- Church: Catholic Church
- See: Apostolic Vicariate of Requena
- In office: 15 May 1987 – 30 July 2005
- Predecessor: Odorico Leovigildo Saiz Pérez
- Successor: Juan Tomás Oliver Climent
- Other post: Titular Bishop of Avitta Bibba (1982-2015)
- Previous post: Auxiliary Bishop of Requena (1982-1987)

Orders
- Ordination: 3 July 1959
- Consecration: 3 July 1983 by Mario Tagliaferri

Personal details
- Born: 14 September 1933 Villaldemiro, Province of Burgos, Spanish Republic
- Died: 1 July 2015 (aged 81)
- Coat of arms: Víctor de la Peña Pérez's coat of arms

= Víctor de la Peña Pérez =

Spanish Catholic bishop (1933–2015)

Victor de la Peña Pérez (14 September 1933 – 1 July 2015), was a bishop of the Roman Catholic Church.
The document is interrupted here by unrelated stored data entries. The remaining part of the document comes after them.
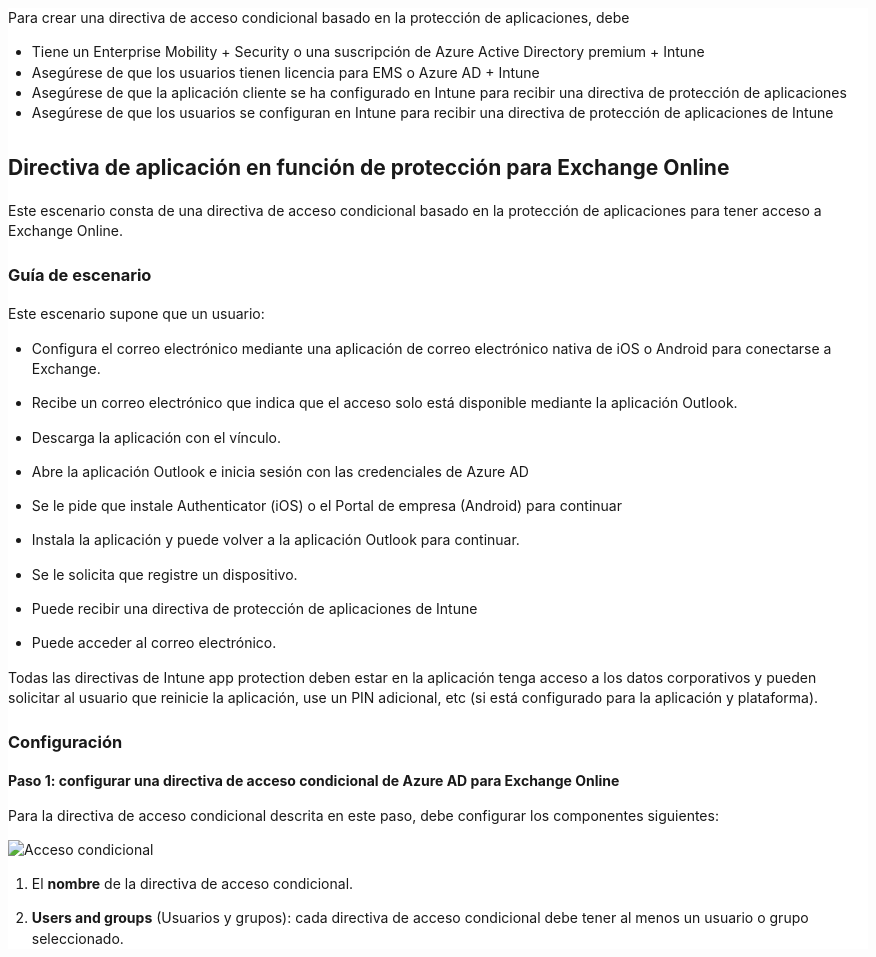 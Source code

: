 Para crear una directiva de acceso condicional basado en la protección de aplicaciones, debe
- Tiene un Enterprise Mobility + Security o una suscripción de Azure Active Directory premium + Intune
- Asegúrese de que los usuarios tienen licencia para EMS o Azure AD + Intune
- Asegúrese de que la aplicación cliente se ha configurado en Intune para recibir una directiva de protección de aplicaciones
- Asegúrese de que los usuarios se configuran en Intune para recibir una directiva de protección de aplicaciones de Intune

## <a name="app-protection-based-policy-for-exchange-online"></a>Directiva de aplicación en función de protección para Exchange Online

Este escenario consta de una directiva de acceso condicional basado en la protección de aplicaciones para tener acceso a Exchange Online.

### <a name="scenario-playbook"></a>Guía de escenario

Este escenario supone que un usuario:

- Configura el correo electrónico mediante una aplicación de correo electrónico nativa de iOS o Android para conectarse a Exchange.

- Recibe un correo electrónico que indica que el acceso solo está disponible mediante la aplicación Outlook.

- Descarga la aplicación con el vínculo.

- Abre la aplicación Outlook e inicia sesión con las credenciales de Azure AD

- Se le pide que instale Authenticator (iOS) o el Portal de empresa (Android) para continuar

- Instala la aplicación y puede volver a la aplicación Outlook para continuar.

- Se le solicita que registre un dispositivo.

- Puede recibir una directiva de protección de aplicaciones de Intune

- Puede acceder al correo electrónico.

Todas las directivas de Intune app protection deben estar en la aplicación tenga acceso a los datos corporativos y pueden solicitar al usuario que reinicie la aplicación, use un PIN adicional, etc (si está configurado para la aplicación y plataforma).

### <a name="configuration"></a>Configuración

**Paso 1: configurar una directiva de acceso condicional de Azure AD para Exchange Online**

Para la directiva de acceso condicional descrita en este paso, debe configurar los componentes siguientes:

![Acceso condicional](./media/app-protection-based-conditional-access/01.png)

1. El **nombre** de la directiva de acceso condicional.

2. **Users and groups** (Usuarios y grupos): cada directiva de acceso condicional debe tener al menos un usuario o grupo seleccionado.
He was born 14 September 1933 in Villaldemiro, Spain and was ordained a priest of Order of Friars Minor on 3 July 1959.
On 3 July 1983 he was made auxiliary bishop of Requena (Peru) and titular bishop of Avitta Bibba.

On 15 May 1987 he was appointed Vicar Apostolic of Requena, Peru and he resigned this position on 30 July 2005, just short of his 71st birthday.